The devil loves division, all kinds of division. Can’t talk to that uncle about politics. Satan giggles. Don’t trust those people who don’t speak English. He’s thrilled. How about the people who watch that other network? He’d love you to hate them, too! Or that person who always makes dumb decisions at work. Go ahead, the man with the little red tail whispers in your ear…destroy her.


The deeper the division and the more ferocious the hate, the happier the devil is. And on some days lately, he must be really really happy.


Ezekiel gives us a list of ways to make the devil happy from his day. Oppress the immigrant! Persecute the widows and their children! Only give something to someone if he promises to pay you back, with interest!

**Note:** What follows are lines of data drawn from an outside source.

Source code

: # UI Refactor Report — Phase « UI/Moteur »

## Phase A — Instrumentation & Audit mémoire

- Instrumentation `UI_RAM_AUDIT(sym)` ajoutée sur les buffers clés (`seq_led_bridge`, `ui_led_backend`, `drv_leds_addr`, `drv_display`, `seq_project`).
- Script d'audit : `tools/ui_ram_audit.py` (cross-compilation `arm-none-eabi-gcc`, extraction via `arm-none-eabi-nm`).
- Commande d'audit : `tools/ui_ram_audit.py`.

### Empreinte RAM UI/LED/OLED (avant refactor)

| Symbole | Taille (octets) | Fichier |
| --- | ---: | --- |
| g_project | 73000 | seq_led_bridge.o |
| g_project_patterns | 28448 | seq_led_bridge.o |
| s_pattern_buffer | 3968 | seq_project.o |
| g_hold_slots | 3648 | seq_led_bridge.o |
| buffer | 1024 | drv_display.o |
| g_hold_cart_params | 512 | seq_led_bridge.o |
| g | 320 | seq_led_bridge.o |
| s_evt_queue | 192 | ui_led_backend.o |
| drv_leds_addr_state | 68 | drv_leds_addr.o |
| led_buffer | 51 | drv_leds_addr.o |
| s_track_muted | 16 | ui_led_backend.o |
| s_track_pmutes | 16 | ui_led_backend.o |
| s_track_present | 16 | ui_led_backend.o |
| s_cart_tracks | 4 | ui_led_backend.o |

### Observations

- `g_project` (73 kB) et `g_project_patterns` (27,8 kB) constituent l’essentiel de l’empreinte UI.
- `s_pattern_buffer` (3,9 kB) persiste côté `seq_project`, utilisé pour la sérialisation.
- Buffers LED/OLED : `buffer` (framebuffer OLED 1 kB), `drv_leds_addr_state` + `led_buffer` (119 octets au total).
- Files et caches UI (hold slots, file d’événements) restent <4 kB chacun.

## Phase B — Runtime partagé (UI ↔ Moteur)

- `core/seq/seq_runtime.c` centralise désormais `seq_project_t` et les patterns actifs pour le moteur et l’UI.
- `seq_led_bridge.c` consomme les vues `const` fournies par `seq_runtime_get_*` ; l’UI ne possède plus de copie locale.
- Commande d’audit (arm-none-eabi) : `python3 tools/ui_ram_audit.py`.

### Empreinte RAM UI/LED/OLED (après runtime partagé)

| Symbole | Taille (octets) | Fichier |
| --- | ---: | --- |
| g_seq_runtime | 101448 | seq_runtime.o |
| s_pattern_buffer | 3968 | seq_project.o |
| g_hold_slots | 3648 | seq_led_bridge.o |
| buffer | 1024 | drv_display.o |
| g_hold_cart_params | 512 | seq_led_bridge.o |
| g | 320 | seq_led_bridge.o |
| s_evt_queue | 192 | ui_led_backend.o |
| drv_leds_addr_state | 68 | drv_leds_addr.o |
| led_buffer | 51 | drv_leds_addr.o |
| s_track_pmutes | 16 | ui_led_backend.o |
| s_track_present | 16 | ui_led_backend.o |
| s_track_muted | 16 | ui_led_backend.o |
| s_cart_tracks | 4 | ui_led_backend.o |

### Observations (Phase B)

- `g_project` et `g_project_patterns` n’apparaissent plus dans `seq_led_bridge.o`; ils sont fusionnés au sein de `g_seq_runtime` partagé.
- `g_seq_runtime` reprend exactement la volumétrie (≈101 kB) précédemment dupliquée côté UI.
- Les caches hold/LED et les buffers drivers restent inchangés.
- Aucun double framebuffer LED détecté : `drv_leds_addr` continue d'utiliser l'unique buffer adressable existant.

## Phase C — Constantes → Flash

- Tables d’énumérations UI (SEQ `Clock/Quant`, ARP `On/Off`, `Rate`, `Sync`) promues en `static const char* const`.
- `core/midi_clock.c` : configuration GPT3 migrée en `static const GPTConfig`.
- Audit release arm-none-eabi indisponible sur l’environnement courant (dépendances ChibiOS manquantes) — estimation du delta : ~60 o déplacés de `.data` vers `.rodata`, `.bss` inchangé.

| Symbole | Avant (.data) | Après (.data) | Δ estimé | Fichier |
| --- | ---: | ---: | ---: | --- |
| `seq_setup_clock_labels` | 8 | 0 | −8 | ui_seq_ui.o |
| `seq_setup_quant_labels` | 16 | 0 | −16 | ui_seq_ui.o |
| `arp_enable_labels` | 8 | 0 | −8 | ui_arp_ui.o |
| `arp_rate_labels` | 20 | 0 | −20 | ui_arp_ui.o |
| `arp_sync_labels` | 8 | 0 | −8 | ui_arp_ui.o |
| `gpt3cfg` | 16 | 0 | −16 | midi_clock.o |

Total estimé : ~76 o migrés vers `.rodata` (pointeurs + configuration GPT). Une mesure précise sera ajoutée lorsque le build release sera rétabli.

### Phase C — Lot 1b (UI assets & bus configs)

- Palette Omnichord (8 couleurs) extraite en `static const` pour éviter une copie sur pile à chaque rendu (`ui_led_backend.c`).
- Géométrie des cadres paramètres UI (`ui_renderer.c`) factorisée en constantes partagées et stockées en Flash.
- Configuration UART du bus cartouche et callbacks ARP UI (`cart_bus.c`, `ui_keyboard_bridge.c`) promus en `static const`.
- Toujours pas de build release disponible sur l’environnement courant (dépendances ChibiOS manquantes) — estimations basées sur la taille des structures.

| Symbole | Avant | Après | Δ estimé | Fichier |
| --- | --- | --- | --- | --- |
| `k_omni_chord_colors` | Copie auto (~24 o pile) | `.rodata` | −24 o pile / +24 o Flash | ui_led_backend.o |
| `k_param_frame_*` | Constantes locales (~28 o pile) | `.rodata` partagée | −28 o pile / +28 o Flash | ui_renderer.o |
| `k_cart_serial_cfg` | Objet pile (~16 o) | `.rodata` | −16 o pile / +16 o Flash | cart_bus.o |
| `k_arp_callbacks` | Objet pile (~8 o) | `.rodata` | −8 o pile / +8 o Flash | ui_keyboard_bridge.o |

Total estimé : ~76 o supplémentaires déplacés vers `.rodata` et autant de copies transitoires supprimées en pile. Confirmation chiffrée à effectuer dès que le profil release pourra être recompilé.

Turn your back on the poor and the homeless and anyone else you don’t like.


You will make the devil very very happy!


For the Lord has only two laws: Love God and Love your neighbor.


Which is why he sent us the Holy Spirit to make us one. Do you remember what Jesus prayed at the last Supper? 


Ut unum sint!  “…that they all might be one, that just as Christ is one with the Father, that we might be one in him. (Cf. John 17:21)


It is what we pray for in the Eucharistic Prayer: “in your compassion, O merciful Father, gather to yourself all your children scattered throughout the world.”


But such a work will not happen magically. God will not wave a magic wand. Rather he has commanded us to be the agents of his in-gathering, by loving others as he loved us. It is like the old song, “Let there be peace on earth, but let it begin with me.”


And such peace, such unity will not come about when we figure out the best words with which to convince all those people to think like we do. It will come only with love.


So are you sick of all the division and of tickling the devil’s little red ears with our hate for each other and endless arguing.


Then love your neighbors. Seek out the good in them, rather than seeking their faults as reasons to reject them. Don’t compete with your neighbor, love him.


“The greater divider,” the Holy Father reminded us once, tempts us to seek out “the weaknesses of [our] brothers and sisters. He is cunning: he magnifies their mistakes and defects, sows discord, provokes criticism and creates factions.” (Pope Francis, 20 January 2021)  But Jesus does the opposite. He teaches us not to see in our brother someone to compete with, but someone to love.


For if we love one another as he has loved us, Christ will gather us in from the diaspora of our sins and be make us one in him, that the “full number of the nations, gathered together in Christ, [might] be transformed into [his] one people and made perfect in [his] Kingdom.” (Rite of Ordination, Prayer for the Ordination of a Priest)


Jesus, son of David, make it so. Make us one in you.